DESCRIPTION OF THE TASK: Determine how many of the lines below include "style", then respond with that number and no other text.

Saved data entries:
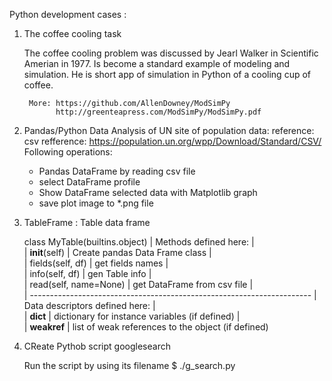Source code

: Python development cases :

1. The coffee cooling task

    The coffee cooling problem was discussed by Jearl Walker
    in Scientific Amerian in 1977. Is become a standard example of modeling and
    simulation. He is short app of simulation in Python of a cooling cup of coffee.

        More: https://github.com/AllenDowney/ModSimPy
              http://greenteapress.com/ModSimPy/ModSimPy.pdf

2. Pandas/Python Data Analysis of UN site of population data:
           reference: csv refference: https://population.un.org/wpp/Download/Standard/CSV/
   Following operations:
      * Pandas DataFrame by reading csv file
      * select DataFrame profile
      * Show DataFrame selected data with Matplotlib graph
      * save plot image to *.png file

3. TableFrame : Table data frame
    
    class MyTable(builtins.object)
 |  Methods defined here:
 |  
 |  __init__(self)
 |      Create pandas Data Frame class
 |  
 |  fields(self, df)
 |      get fields names
 |  
 |  info(self, df)
 |      gen Table info
 |  
 |  read(self, name=None)
 |      get DataFrame from csv file
 |  
 |  ----------------------------------------------------------------------
 |  Data descriptors defined here:
 |  
 |  __dict__
 |      dictionary for instance variables (if defined)
 |  
 |  __weakref__
 |      list of weak references to the object (if defined)

4. CReate Pythob script googlesearch

    Run the script by using its filename
            $ ./g_search.py 
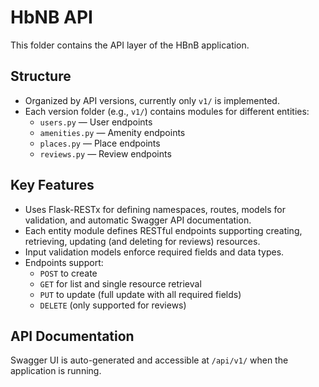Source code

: # HbNB API

This folder contains the API layer of the HBnB application.

## Structure

- Organized by API versions, currently only `v1/` is implemented.
- Each version folder (e.g., `v1/`) contains modules for different entities:
  - `users.py` — User endpoints
  - `amenities.py` — Amenity endpoints
  - `places.py` — Place endpoints
  - `reviews.py` — Review endpoints

## Key Features

- Uses Flask-RESTx for defining namespaces, routes, models for validation, and automatic Swagger API documentation.
- Each entity module defines RESTful endpoints supporting creating, retrieving, updating (and deleting for reviews) resources.
- Input validation models enforce required fields and data types.
- Endpoints support:
  - `POST` to create
  - `GET` for list and single resource retrieval
  - `PUT` to update (full update with all required fields)
  - `DELETE` (only supported for reviews)

## API Documentation

Swagger UI is auto-generated and accessible at `/api/v1/` when the application is running.



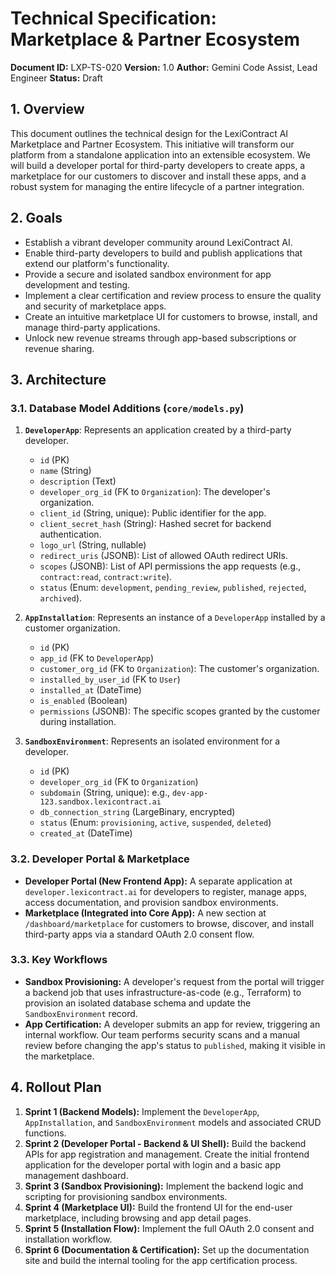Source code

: # Technical Specification: Marketplace & Partner Ecosystem

**Document ID:** LXP-TS-020
**Version:** 1.0
**Author:** Gemini Code Assist, Lead Engineer
**Status:** Draft

## 1. Overview

This document outlines the technical design for the LexiContract AI Marketplace and Partner Ecosystem. This initiative will transform our platform from a standalone application into an extensible ecosystem. We will build a developer portal for third-party developers to create apps, a marketplace for our customers to discover and install these apps, and a robust system for managing the entire lifecycle of a partner integration.

## 2. Goals

*   Establish a vibrant developer community around LexiContract AI.
*   Enable third-party developers to build and publish applications that extend our platform's functionality.
*   Provide a secure and isolated sandbox environment for app development and testing.
*   Implement a clear certification and review process to ensure the quality and security of marketplace apps.
*   Create an intuitive marketplace UI for customers to browse, install, and manage third-party applications.
*   Unlock new revenue streams through app-based subscriptions or revenue sharing.

## 3. Architecture

### 3.1. Database Model Additions (`core/models.py`)

1.  **`DeveloperApp`**: Represents an application created by a third-party developer.
    *   `id` (PK)
    *   `name` (String)
    *   `description` (Text)
    *   `developer_org_id` (FK to `Organization`): The developer's organization.
    *   `client_id` (String, unique): Public identifier for the app.
    *   `client_secret_hash` (String): Hashed secret for backend authentication.
    *   `logo_url` (String, nullable)
    *   `redirect_uris` (JSONB): List of allowed OAuth redirect URIs.
    *   `scopes` (JSONB): List of API permissions the app requests (e.g., `contract:read`, `contract:write`).
    *   `status` (Enum: `development`, `pending_review`, `published`, `rejected`, `archived`).

2.  **`AppInstallation`**: Represents an instance of a `DeveloperApp` installed by a customer organization.
    *   `id` (PK)
    *   `app_id` (FK to `DeveloperApp`)
    *   `customer_org_id` (FK to `Organization`): The customer's organization.
    *   `installed_by_user_id` (FK to `User`)
    *   `installed_at` (DateTime)
    *   `is_enabled` (Boolean)
    *   `permissions` (JSONB): The specific scopes granted by the customer during installation.

3.  **`SandboxEnvironment`**: Represents an isolated environment for a developer.
    *   `id` (PK)
    *   `developer_org_id` (FK to `Organization`)
    *   `subdomain` (String, unique): e.g., `dev-app-123.sandbox.lexicontract.ai`
    *   `db_connection_string` (LargeBinary, encrypted)
    *   `status` (Enum: `provisioning`, `active`, `suspended`, `deleted`)
    *   `created_at` (DateTime)

### 3.2. Developer Portal & Marketplace

*   **Developer Portal (New Frontend App):** A separate application at `developer.lexicontract.ai` for developers to register, manage apps, access documentation, and provision sandbox environments.
*   **Marketplace (Integrated into Core App):** A new section at `/dashboard/marketplace` for customers to browse, discover, and install third-party apps via a standard OAuth 2.0 consent flow.

### 3.3. Key Workflows

*   **Sandbox Provisioning:** A developer's request from the portal will trigger a backend job that uses infrastructure-as-code (e.g., Terraform) to provision an isolated database schema and update the `SandboxEnvironment` record.
*   **App Certification:** A developer submits an app for review, triggering an internal workflow. Our team performs security scans and a manual review before changing the app's status to `published`, making it visible in the marketplace.

## 4. Rollout Plan

1.  **Sprint 1 (Backend Models):** Implement the `DeveloperApp`, `AppInstallation`, and `SandboxEnvironment` models and associated CRUD functions.
2.  **Sprint 2 (Developer Portal - Backend & UI Shell):** Build the backend APIs for app registration and management. Create the initial frontend application for the developer portal with login and a basic app management dashboard.
3.  **Sprint 3 (Sandbox Provisioning):** Implement the backend logic and scripting for provisioning sandbox environments.
4.  **Sprint 4 (Marketplace UI):** Build the frontend UI for the end-user marketplace, including browsing and app detail pages.
5.  **Sprint 5 (Installation Flow):** Implement the full OAuth 2.0 consent and installation workflow.
6.  **Sprint 6 (Documentation & Certification):** Set up the documentation site and build the internal tooling for the app certification process.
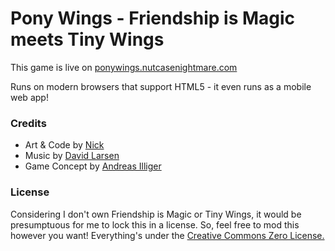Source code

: Pony Wings - Friendship is Magic meets Tiny Wings
===

This game is live on [ponywings.nutcasenightmare.com](http://ponywings.nutcasenightmare.com)

Runs on modern browsers that support HTML5 - it even runs as a mobile web app!

### Credits
* Art & Code by [Nick](http://nutcasenightmare.com/)
* Music by [David Larsen](http://www.youtube.com/watch?v=s7kPPfQV1fg)
* Game Concept by [Andreas Illiger](http://www.andreasilliger.com/)

### License
Considering I don't own Friendship is Magic or Tiny Wings, it would be presumptuous for me to lock this in a license.
So, feel free to mod this however you want!
Everything's under the [Creative Commons Zero License.](http://creativecommons.org/publicdomain/zero/1.0/)
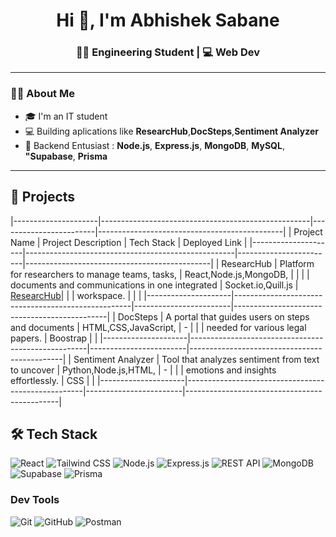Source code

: <h1 align="center">Hi 👋, I'm Abhishek Sabane</h1>
<h3 align="center">🧑‍🎓 Engineering Student | 💻 Web Dev</h3>

---

### 👨‍💻 About Me

- 🎓 I'm an IT student  
- 💻 Building aplications like **ResearcHub**,**DocSteps**,**Sentiment Analyzer**   
- 🧠 Backend Entusiast : **Node.js**, **Express.js**, **MongoDB**, **MySQL**, **"Supabase**, **Prisma**   

---

## 🚀 Projects

|---------------------|----------------------------------------------------|------------------------|----------------------------------------------|
| Project Name        | Project Description                                |       Tech Stack       | Deployed Link                                |
|---------------------|----------------------------------------------------|------------------------|----------------------------------------------|
| ResearcHub          | Platform for researchers to manage teams, tasks,   | React,Node.js,MongoDB, |                                              |
|                     | documents and communications in one integrated     | Socket.io,Quill.js     | [ResearcHub](https://example.com/project-one)|
|                     | workspace.                                         |                        |                                              |
|---------------------|----------------------------------------------------|------------------------|----------------------------------------------|
| DocSteps            | A portal that guides users on steps and documents  |   HTML,CSS,JavaScript, |                    -                         |
|                     | needed for various legal papers.                   |       Boostrap         |                                              |
|---------------------|----------------------------------------------------|------------------------|----------------------------------------------|
| Sentiment Analyzer  | Tool that analyzes sentiment from text to uncover  |  Python,Node.js,HTML,  |                    -                         | 
|                     | emotions and insights effortlessly.                |          CSS           |                                              |
|---------------------|----------------------------------------------------|------------------------|----------------------------------------------|







## 🛠️ Tech Stack

![React](https://img.shields.io/badge/React-20232A?style=for-the-badge&logo=react&logoColor=61DAFB)
![Tailwind CSS](https://img.shields.io/badge/Tailwind_CSS-38B2AC?style=for-the-badge&logo=tailwind-css&logoColor=white)
![Node.js](https://img.shields.io/badge/Node.js-339933?style=for-the-badge&logo=nodedotjs&logoColor=white)
![Express.js](https://img.shields.io/badge/Express.js-000000?style=for-the-badge&logo=express&logoColor=white)
![REST API](https://img.shields.io/badge/REST_API-FF6C37?style=for-the-badge&logo=fastapi&logoColor=white)
![MongoDB](https://img.shields.io/badge/MongoDB-4EA94B?style=for-the-badge&logo=mongodb&logoColor=white)
![Supabase](https://img.shields.io/badge/Supabase-3ECF8E?style=for-the-badge&logo=supabase&logoColor=white)
![Prisma](https://img.shields.io/badge/Prisma-2D3748?style=for-the-badge&logo=prisma&logoColor=white)

### Dev Tools
![Git](https://img.shields.io/badge/Git-F05032?style=for-the-badge&logo=git&logoColor=white)
![GitHub](https://img.shields.io/badge/GitHub-181717?style=for-the-badge&logo=github&logoColor=white)
![Postman](https://img.shields.io/badge/Postman-FF6C37?style=for-the-badge&logo=postman&logoColor=white)




<!--
##                                                                  Hi there 👋
**sabaneabhishek0110/sabaneabhishek0110** is a ✨ _special_ ✨ repository because its `README.md` (this file) appears on your GitHub profile.

Here are some ideas to get you started:

- 🔭 I’m currently working on ...
- 🌱 I’m currently learning ...
- 👯 I’m looking to collaborate on ...
- 🤔 I’m looking for help with ...
- 💬 Ask me about ...
- 📫 How to reach me: ...
- 😄 Pronouns: ...
- ⚡ Fun fact: ...
-->
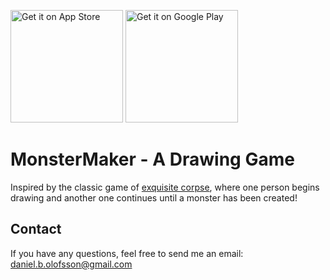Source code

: <a href='https://apps.apple.com/us/app/monstermaker-a-drawing-game/id1512945753'><img alt='Get it on App Store' src='https://devimages-cdn.apple.com/app-store/marketing/guidelines/images/badge-download-on-the-app-store.svg' width="180"/></a> <a href='https://play.google.com/store/apps/details?id=se.duvana.exquisitecorpse'><img alt='Get it on Google Play' src='https://play.google.com/intl/en_us/badges/static/images/badges/en_badge_web_generic.png' width="180"/></a>


# MonsterMaker - A Drawing Game

Inspired by the classic game of [exquisite corpse](https://en.wikipedia.org/wiki/Exquisite_corpse), where one person begins drawing and another one continues until a monster has been created!


## Contact

If you have any questions, feel free to send me an email: daniel.b.olofsson@gmail.com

EXPECTED ANSWER: 11